You can also digital roots to find out if a number is a multiple of 3: if it is, its digital root will be 3, 6, or 9. From earlier, 496,866 is a multiple of 3, but neither of the other numbers are.

### The magic behind the digital root: modulo arithmetic

*Modulo arithmetic* is a fancy word for ‘doing sums with remainders’. You probably do this most often with clocks - if the big hand points to 45, 20 minutes later it’ll be on 5 rather than 65 - you ignore the 60 (on clocks, it’s taken care of by the hour hand, but in modulo maths, you just forget it: 65 is the same thing as 5, *modulo 60*). Modulo 60 just means ‘the remainder when you divide by 60’ - 65 ÷ 60 = 1, remainder 5.

There’s a whole load of university-level maths about modulo arithmetic involving ring theory, equivalence classes and all the rest, but you (probably) don’t care about that: what you need to know is that if you do a sum (either add, subtract or multiply ((dividing is tricky. Don’t ask about dividing.)) ) normally and find the answer under a given modulo, you’ll get the same answer as if you did the whole sum under the modulo.

For example, if I wanted to work modulo 4: 57 + 94 = 151 = 3 (modulo 4). 57 is the same as 1 (modulo 4) and 94 is 2 (modulo 4), so we end up with 1 (modulo 4) + 2 (modulo 4) = 3 (modulo 4), which I think is right.

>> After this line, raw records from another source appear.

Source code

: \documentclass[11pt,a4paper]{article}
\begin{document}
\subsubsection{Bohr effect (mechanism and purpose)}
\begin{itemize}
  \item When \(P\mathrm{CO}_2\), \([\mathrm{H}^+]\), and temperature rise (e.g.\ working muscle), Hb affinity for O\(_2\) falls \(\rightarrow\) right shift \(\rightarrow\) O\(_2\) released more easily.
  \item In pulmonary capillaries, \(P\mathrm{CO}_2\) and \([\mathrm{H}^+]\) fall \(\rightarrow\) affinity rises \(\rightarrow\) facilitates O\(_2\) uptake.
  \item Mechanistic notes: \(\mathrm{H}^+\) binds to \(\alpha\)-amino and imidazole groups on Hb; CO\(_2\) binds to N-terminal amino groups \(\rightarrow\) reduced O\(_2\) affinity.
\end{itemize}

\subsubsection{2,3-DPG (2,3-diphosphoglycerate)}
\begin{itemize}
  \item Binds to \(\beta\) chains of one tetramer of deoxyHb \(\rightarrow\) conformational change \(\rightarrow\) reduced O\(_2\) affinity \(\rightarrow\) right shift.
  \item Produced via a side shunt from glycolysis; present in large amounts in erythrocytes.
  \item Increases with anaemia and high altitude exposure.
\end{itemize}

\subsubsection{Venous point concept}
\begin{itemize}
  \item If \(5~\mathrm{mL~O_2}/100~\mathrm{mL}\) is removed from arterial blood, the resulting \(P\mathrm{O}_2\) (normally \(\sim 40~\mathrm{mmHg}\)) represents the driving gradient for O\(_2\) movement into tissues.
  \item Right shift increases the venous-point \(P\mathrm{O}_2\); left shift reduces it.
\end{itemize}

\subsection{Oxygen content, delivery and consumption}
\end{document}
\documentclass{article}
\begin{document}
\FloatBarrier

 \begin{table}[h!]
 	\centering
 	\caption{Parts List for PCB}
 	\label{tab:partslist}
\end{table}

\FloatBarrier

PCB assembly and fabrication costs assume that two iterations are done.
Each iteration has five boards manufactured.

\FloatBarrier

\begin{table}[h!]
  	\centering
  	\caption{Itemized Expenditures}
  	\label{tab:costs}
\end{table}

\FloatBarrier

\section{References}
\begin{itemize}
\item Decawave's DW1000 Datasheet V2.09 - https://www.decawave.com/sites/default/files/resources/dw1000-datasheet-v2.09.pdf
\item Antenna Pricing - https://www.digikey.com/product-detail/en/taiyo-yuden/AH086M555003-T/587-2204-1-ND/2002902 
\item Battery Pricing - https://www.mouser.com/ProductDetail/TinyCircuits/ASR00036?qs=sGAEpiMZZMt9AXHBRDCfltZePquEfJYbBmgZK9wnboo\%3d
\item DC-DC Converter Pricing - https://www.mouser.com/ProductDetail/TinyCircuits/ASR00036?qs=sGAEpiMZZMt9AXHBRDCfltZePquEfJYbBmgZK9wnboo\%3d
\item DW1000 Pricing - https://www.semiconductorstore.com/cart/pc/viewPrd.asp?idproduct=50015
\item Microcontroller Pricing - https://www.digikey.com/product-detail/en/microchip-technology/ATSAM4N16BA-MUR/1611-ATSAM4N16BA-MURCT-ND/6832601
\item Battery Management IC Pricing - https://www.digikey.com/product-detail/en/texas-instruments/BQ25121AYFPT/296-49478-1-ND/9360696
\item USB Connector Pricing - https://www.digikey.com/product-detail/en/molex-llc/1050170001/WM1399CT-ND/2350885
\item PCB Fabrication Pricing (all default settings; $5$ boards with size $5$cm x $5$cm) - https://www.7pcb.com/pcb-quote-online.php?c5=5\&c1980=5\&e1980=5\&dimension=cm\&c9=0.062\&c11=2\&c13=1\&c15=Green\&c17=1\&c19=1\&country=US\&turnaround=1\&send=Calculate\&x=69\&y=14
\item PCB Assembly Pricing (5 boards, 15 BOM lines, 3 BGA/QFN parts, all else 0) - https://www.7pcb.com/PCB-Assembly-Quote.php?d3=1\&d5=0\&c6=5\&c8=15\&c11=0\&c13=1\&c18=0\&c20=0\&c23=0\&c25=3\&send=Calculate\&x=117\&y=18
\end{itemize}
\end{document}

Try another one, modulo 7. 32 × 64 = 2048 = 4 (modulo 7). 32 is 4 (modulo 7) and 64 is 1 (modulo 7) - it works again!

Dan’s question has us working - for reasons that may become clear shortly - modulo 9. You can verify, if you like, that 496866 is 3 (modulo 9), 446221 is 1 (modulo 9) and 943087 is 4 (modulo 9), but trust me, they are.

All of which begs the big question:

### Why is the digital root (nearly) the same as the remainder?

… and the smaller question:

##### why only nearly?

‘Only nearly’ is the easy one: the digital root of 189 is 9, but 189 is 0 (modulo 9). If you’re dividing, you never get a remainder equal to the number you’re dividing by! You get a 0 instead. But, luckily, 9 is the same as 0 (modulo 9).

But why should the sum of the digits give you the remainder when you divide by 9? Well… remember all that stuff you did in primary school with hundreds, tens and units? Let’s revisit that, and then you can go and play in the sandpit.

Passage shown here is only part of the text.